(WORK ORDER): From the entries below, copy every line where the string "blog" appears.

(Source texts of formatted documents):
--------------------

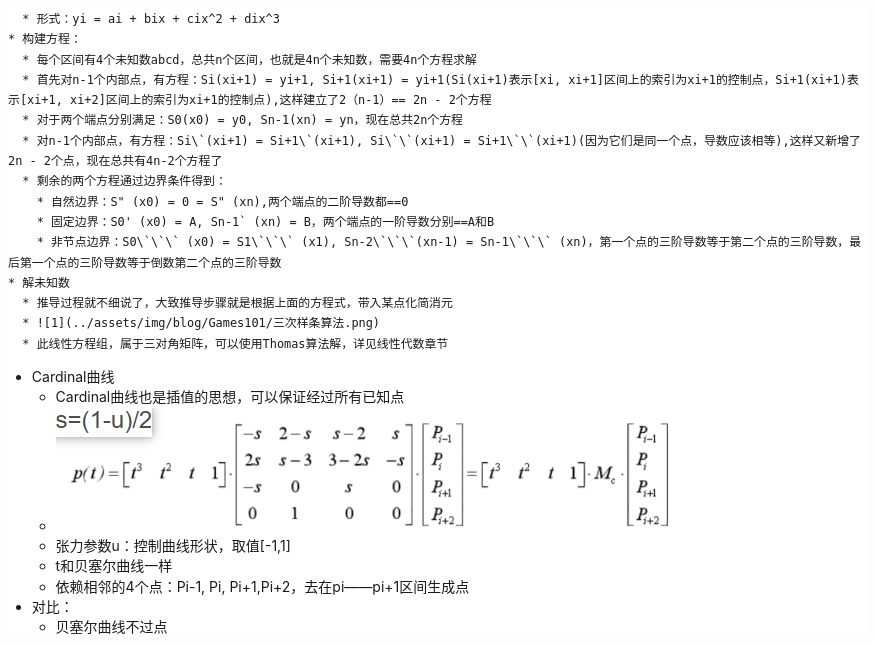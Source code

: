       * 形式：yi = ai + bix + cix^2 + dix^3
    * 构建方程：
      * 每个区间有4个未知数abcd，总共n个区间，也就是4n个未知数，需要4n个方程求解
      * 首先对n-1个内部点，有方程：Si(xi+1) = yi+1, Si+1(xi+1) = yi+1(Si(xi+1)表示[xi, xi+1]区间上的索引为xi+1的控制点，Si+1(xi+1)表示[xi+1, xi+2]区间上的索引为xi+1的控制点),这样建立了2（n-1）== 2n - 2个方程
      * 对于两个端点分别满足：S0(x0) = y0, Sn-1(xn) = yn，现在总共2n个方程
      * 对n-1个内部点，有方程：Si\`(xi+1) = Si+1\`(xi+1), Si\`\`(xi+1) = Si+1\`\`(xi+1)(因为它们是同一个点，导数应该相等),这样又新增了2n - 2个点，现在总共有4n-2个方程了
      * 剩余的两个方程通过边界条件得到：
        * 自然边界：S" (x0) = 0 = S" (xn),两个端点的二阶导数都==0
        * 固定边界：S0' (x0) = A, Sn-1` (xn) = B，两个端点的一阶导数分别==A和B
        * 非节点边界：S0\`\`\` (x0) = S1\`\`\` (x1), Sn-2\`\`\`(xn-1) = Sn-1\`\`\` (xn)，第一个点的三阶导数等于第二个点的三阶导数，最后第一个点的三阶导数等于倒数第二个点的三阶导数
    * 解未知数
      * 推导过程就不细说了，大致推导步骤就是根据上面的方程式，带入某点化简消元
      * ![1](../assets/img/blog/Games101/三次样条算法.png)
      * 此线性方程组，属于三对角矩阵，可以使用Thomas算法解，详见线性代数章节
  * Cardinal曲线
    * Cardinal曲线也是插值的思想，可以保证经过所有已知点
    * ![1](../assets/img/blog/Games101/Cardinal曲线.png)
    * 张力参数u：控制曲线形状，取值[-1,1]
    * t和贝塞尔曲线一样
    * 依赖相邻的4个点：Pi-1, Pi, Pi+1,Pi+2，去在pi——pi+1区间生成点
  * 对比：
    * 贝塞尔曲线不过点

--------------------

(TASK OUTPUT):
      * ![1](../assets/img/blog/Games101/三次样条算法.png)
    * ![1](../assets/img/blog/Games101/Cardinal曲线.png)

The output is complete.